Edited: Walter Roberson on 16 Jan 2019

Stephen: applying sym() to a floating point number without any second argument to sym defaults to r (rational ) conversion . The value is first examined to see if it is close to a simple rational multiple of pi and if it is then a symbolic fraction multiplied by symbolic pi is created .If not then the input floating point number is put through a combined square completion and continued fraction analysis to see if it is approximately a rational multiple of a square root of a rational; if so then a symbolic square root times a symbolic fraction is created . Otherwise it finds a rational fraction using a tolerance . In some cases it ends up using the same fraction implied by the binary encoding.

End result: sym(0.01) or numbers sufficiently close would be converted to the symbolic fraction 1/100 exactly .

If you use sym('0.01') then symbolic floating point would be used . This is not a decimal based system . The internal encoding is not documented but it turns out to involve chunks of 31 bits at a time . If you prod it with a stick really hard you can prove that accuracy does not increase linearly with number of digits and that a binary approximation of decimal is involved .

So.... sym(0.01) will indeed happen to be represented as the infinitely precise 1/100 but sym('0.01') will be represented by a binary approximation that willl never exactly equal 1/100 if you look at it hard enough.

Which is the opposite of what you stated...

The disadvantage of the system is that sym(0.01*(1-N*eps)) will also be converted to symbolic 1/100 for N up to about 99. It is making educated guesses about what you meant and if your value was calculated very precisely then you need to use the two argument form of sym to tell it to do a binary conversion .
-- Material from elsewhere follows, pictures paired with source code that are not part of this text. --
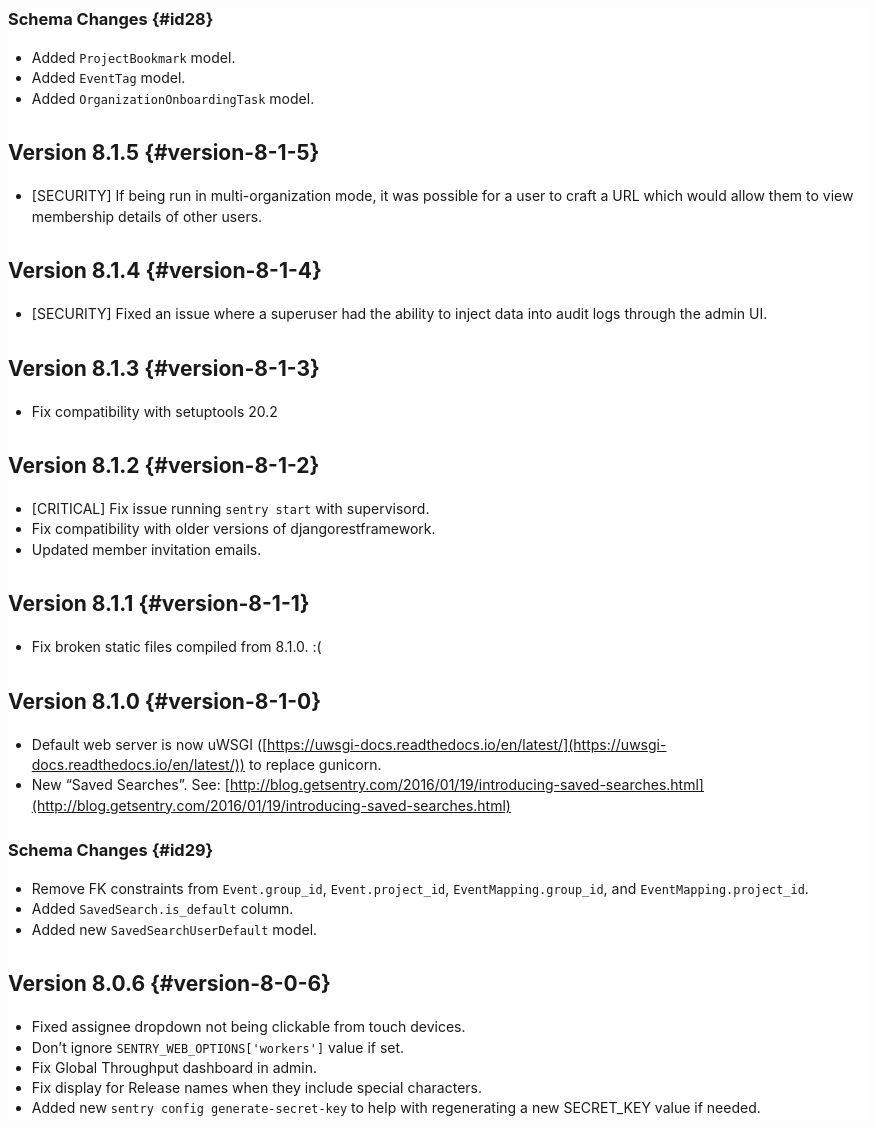 ### Schema Changes {#id28}

-   Added `ProjectBookmark` model.
-   Added `EventTag` model.
-   Added `OrganizationOnboardingTask` model.

## Version 8.1.5 {#version-8-1-5}

-   [SECURITY] If being run in multi-organization mode, it was possible for a user to craft a URL which would allow them to view membership details of other users.

## Version 8.1.4 {#version-8-1-4}

-   [SECURITY] Fixed an issue where a superuser had the ability to inject data into audit logs through the admin UI.

## Version 8.1.3 {#version-8-1-3}

-   Fix compatibility with setuptools 20.2

## Version 8.1.2 {#version-8-1-2}

-   [CRITICAL] Fix issue running `sentry start` with supervisord.
-   Fix compatibility with older versions of djangorestframework.
-   Updated member invitation emails.

## Version 8.1.1 {#version-8-1-1}

-   Fix broken static files compiled from 8.1.0. :(

## Version 8.1.0 {#version-8-1-0}

-   Default web server is now uWSGI ([https://uwsgi-docs.readthedocs.io/en/latest/](https://uwsgi-docs.readthedocs.io/en/latest/)) to replace gunicorn.
-   New “Saved Searches”. See: [http://blog.getsentry.com/2016/01/19/introducing-saved-searches.html](http://blog.getsentry.com/2016/01/19/introducing-saved-searches.html)

### Schema Changes {#id29}

-   Remove FK constraints from `Event.group_id`, `Event.project_id`, `EventMapping.group_id`, and `EventMapping.project_id`.
-   Added `SavedSearch.is_default` column.
-   Added new `SavedSearchUserDefault` model.

## Version 8.0.6 {#version-8-0-6}

-   Fixed assignee dropdown not being clickable from touch devices.
-   Don’t ignore `SENTRY_WEB_OPTIONS['workers']` value if set.
-   Fix Global Throughput dashboard in admin.
-   Fix display for Release names when they include special characters.
-   Added new `sentry config generate-secret-key` to help with regenerating a new SECRET_KEY value if needed.
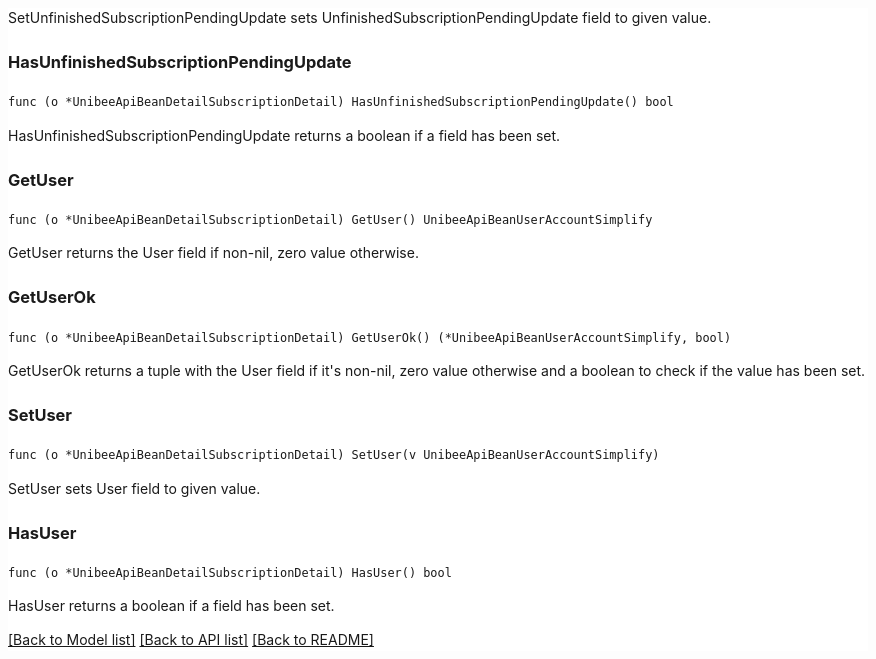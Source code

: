 SetUnfinishedSubscriptionPendingUpdate sets UnfinishedSubscriptionPendingUpdate field to given value.

### HasUnfinishedSubscriptionPendingUpdate

`func (o *UnibeeApiBeanDetailSubscriptionDetail) HasUnfinishedSubscriptionPendingUpdate() bool`

HasUnfinishedSubscriptionPendingUpdate returns a boolean if a field has been set.

### GetUser

`func (o *UnibeeApiBeanDetailSubscriptionDetail) GetUser() UnibeeApiBeanUserAccountSimplify`

GetUser returns the User field if non-nil, zero value otherwise.

### GetUserOk

`func (o *UnibeeApiBeanDetailSubscriptionDetail) GetUserOk() (*UnibeeApiBeanUserAccountSimplify, bool)`

GetUserOk returns a tuple with the User field if it's non-nil, zero value otherwise
and a boolean to check if the value has been set.

### SetUser

`func (o *UnibeeApiBeanDetailSubscriptionDetail) SetUser(v UnibeeApiBeanUserAccountSimplify)`

SetUser sets User field to given value.

### HasUser

`func (o *UnibeeApiBeanDetailSubscriptionDetail) HasUser() bool`

HasUser returns a boolean if a field has been set.


[[Back to Model list]](../README.md#documentation-for-models) [[Back to API list]](../README.md#documentation-for-api-endpoints) [[Back to README]](../README.md)


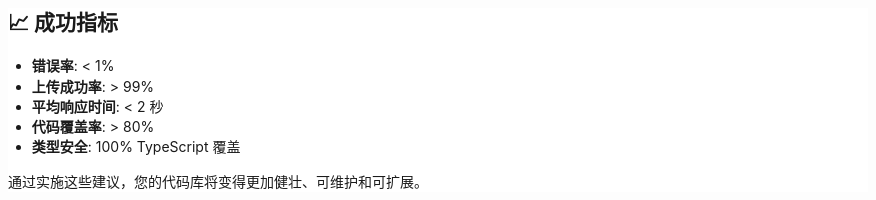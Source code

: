 ## 📈 成功指标

- **错误率**: < 1%
- **上传成功率**: > 99%
- **平均响应时间**: < 2 秒
- **代码覆盖率**: > 80%
- **类型安全**: 100% TypeScript 覆盖

通过实施这些建议，您的代码库将变得更加健壮、可维护和可扩展。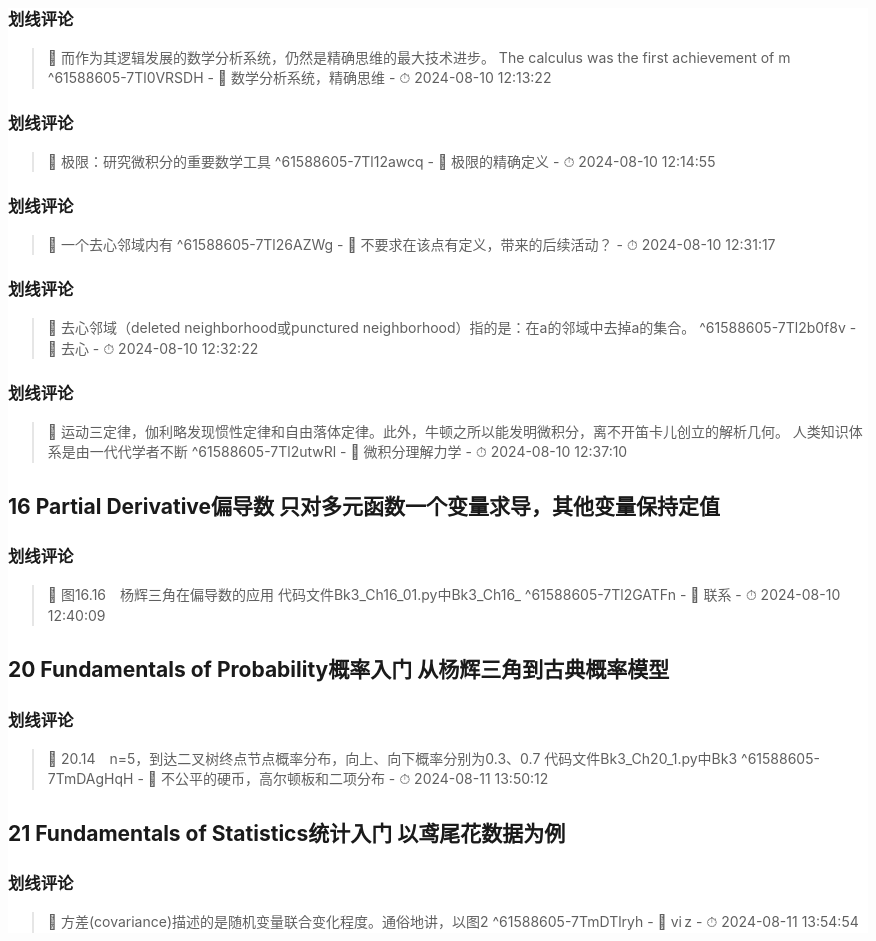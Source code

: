 ### 划线评论
> 📌 而作为其逻辑发展的数学分析系统，仍然是精确思维的最大技术进步。
The calculus was the first achievement of m  ^61588605-7Tl0VRSDH
    - 💭 数学分析系统，精确思维
    - ⏱ 2024-08-10 12:13:22

### 划线评论
> 📌 极限：研究微积分的重要数学工具  ^61588605-7Tl12awcq
    - 💭 极限的精确定义
    - ⏱ 2024-08-10 12:14:55

### 划线评论
> 📌 一个去心邻域内有  ^61588605-7Tl26AZWg
    - 💭 不要求在该点有定义，带来的后续活动？
    - ⏱ 2024-08-10 12:31:17

### 划线评论
> 📌 去心邻域（deleted neighborhood或punctured neighborhood）指的是：在a的邻域中去掉a的集合。  ^61588605-7Tl2b0f8v
    - 💭 去心
    - ⏱ 2024-08-10 12:32:22

### 划线评论
> 📌 运动三定律，伽利略发现惯性定律和自由落体定律。此外，牛顿之所以能发明微积分，离不开笛卡儿创立的解析几何。
人类知识体系是由一代代学者不断  ^61588605-7Tl2utwRl
    - 💭 微积分理解力学
    - ⏱ 2024-08-10 12:37:10
   
## 16 Partial Derivative偏导数 只对多元函数一个变量求导，其他变量保持定值

### 划线评论
> 📌 图16.16　杨辉三角在偏导数的应用
代码文件Bk3_Ch16_01.py中Bk3_Ch16_  ^61588605-7Tl2GATFn
    - 💭 联系
    - ⏱ 2024-08-10 12:40:09
   
## 20 Fundamentals of Probability概率入门 从杨辉三角到古典概率模型

### 划线评论
> 📌 20.14　n=5，到达二叉树终点节点概率分布，向上、向下概率分别为0.3、0.7
代码文件Bk3_Ch20_1.py中Bk3  ^61588605-7TmDAgHqH
    - 💭 不公平的硬币，高尔顿板和二项分布
    - ⏱ 2024-08-11 13:50:12
   
## 21 Fundamentals of Statistics统计入门 以鸢尾花数据为例

### 划线评论
> 📌 方差(covariance)描述的是随机变量联合变化程度。通俗地讲，以图2  ^61588605-7TmDTlryh
    - 💭 vi z
    - ⏱ 2024-08-11 13:54:54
Walter Roberson on 16 Jan 2019

Open in MATLAB Online

alpha = sym([0.01 0.01 0.01 0.01])
lambda = 195
for i = 1 : 4
K(i) = alpha(i).^lambda;
end

>> K

K =

[ 1/1000000000000000000000000000000000000000000000000000000000000000000000000000000000000000000000000000000000000000000000000000000000000000000000000000000000000000000000000000000000000000000000000000000000000000000000000000000000000000000000000000000000000000000000000000000000000000000000000000000000000000000000000000000000000000000000000000000000000000000000000000000000000000000000000000000, 1/1000000000000000000000000000000000000000000000000000000000000000000000000000000000000000000000000000000000000000000000000000000000000000000000000000000000000000000000000000000000000000000000000000000000000000000000000000000000000000000000000000000000000000000000000000000000000000000000000000000000000000000000000000000000000000000000000000000000000000000000000000000000000000000000000000000, 1/1000000000000000000000000000000000000000000000000000000000000000000000000000000000000000000000000000000000000000000000000000000000000000000000000000000000000000000000000000000000000000000000000000000000000000000000000000000000000000000000000000000000000000000000000000000000000000000000000000000000000000000000000000000000000000000000000000000000000000000000000000000000000000000000000000000, 1/1000000000000000000000000000000000000000000000000000000000000000000000000000000000000000000000000000000000000000000000000000000000000000000000000000000000000000000000000000000000000000000000000000000000000000000000000000000000000000000000000000000000000000000000000000000000000000000000000000000000000000000000000000000000000000000000000000000000000000000000000000000000000000000000000000000]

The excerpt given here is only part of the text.